The amino acid sequence of LAT (ENST00000395456) was entered into the Eukaryotic Linear Motif resource website (www.elm.eu.org) using all cell compartments and a default motif probability cutoff of 100. The resulting table was downloaded and processed in R to display the visualization in Figure 2. LAT homolog protein sequences were extracted from the ConSurf tool output (https://consurf.tau.ac.il/consurf_index.php). To determine amino acid sequence identity of each homolog compared to human LAT, NCBI BLASTP was performed using default parameters. A random set of human length-matched proteins was derived from the UniProt database website after filtering for homo sapiens (organism ID 9606) and “Reviewed” proteins. The resulting fasta file was processed in Python to extract 100 random proteins with length between 200 and 250 amino acids to approximate the length of LAT. To calculate biophysical sequence features, localCIDER was run using Python to analyze all LAT homolog sequences and random background proteins.

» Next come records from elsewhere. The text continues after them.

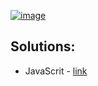 [![image](https://user-images.githubusercontent.com/89966869/208255545-b33122e6-cdf6-4434-9dd5-6d626cab4332.png)](https://www.codewars.com/kata/52a382ee44408cea2500074c)

## Solutions:
* JavaScrit - [link](/4kyu/matrix-determinant/main.js)
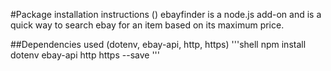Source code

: #Package installation instructions ()
ebayfinder is a node.js add-on and is a quick way to search ebay for an item based on its maximum price.<br />

##Dependencies used (dotenv, ebay-api, http, https)
'''shell
npm install dotenv ebay-api http https --save
'''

Prediction of protein binding to LAT with AlphaFold-Multimer

AlphaFold-Multimer was run using Colabfold V1.5.5 via Docker (ghcr.io/sokrypton/colabfold:1.5.5-cuda11.8.0) on a Google cloud project virtual machine (NVIDIA T4 GPU with 30GB memory)¹². We generally followed instructions described on the associated GitHub (https://github.com/sokrypton/ColabFold/wiki/Running-ColabFold-in-Docker). Predictions were generated without templates or relaxation, and MMseqs2 server was used for multiple sequence alignments (paired and unpaired). Sequences for full length proteins and SH2 domains were retrieved from Uniprot. To further interpret the output of Colabfold, we implemented a recently described workflow implemented in Python which parses the structure files (PBD format) and AlphaFold-Multimer confidence metrics to identify confident contact regions between two protein chains^13,14. To generate ten unique models (instead of the maximum of five) when analyzing isolated SH2 domains interacting with LAT, we ran Colabfold a second time with a different random seed. The 10 PDB files representing 10 output models from each SH2 domain were then analyzed using a custom Python script in Pymol to determine the distance between each LAT tyrosine and residue 48 in the SH2 domain, which consistently represented the proximal residue to the LAT tyrosine in interacting structures. A structure was scored as an interaction if the SH2 domain distance to the most proximal tyrosine was less than 10 angstroms and the second nearest tyrosine was at a distance greater than ten angstroms.

Determination of coordinated and biased signaling outputs from chromatin accessibility data

To determine whether individual ORFs conferred coordinated (loss of both AP-1 and NFAT TF activity) or biased (loss of only one TF activity), inferred TF activity was first scaled similarly to the chromatin activation score, such that 0 represented the mean value of GFP-expressing cells and 1 represented the mean value of WT LAT-expressing cells. These values were then averaged across the 30 and 90 minute stimulation experiments, and only ORFs supported by more than 25 cells in each time point were analyzed. An ORF was considered to confer a significant defect for a TF activity if the permutation-based FDR (described above) met a threshold of 0.05 in both time points. ORFs were classified as coordinated if AP-1 (FOS motif) and NFAT (NFATC1 motif) were significantly defective. An ORF was classified as biased if either AP-1 or NFAT were significantly defective in both time points and the other TF had a confidently unaltered response with an FDR threshold of 0.1 in both time points.

Figure generation

Figures were generated using Adobe Illustrator and BioRender.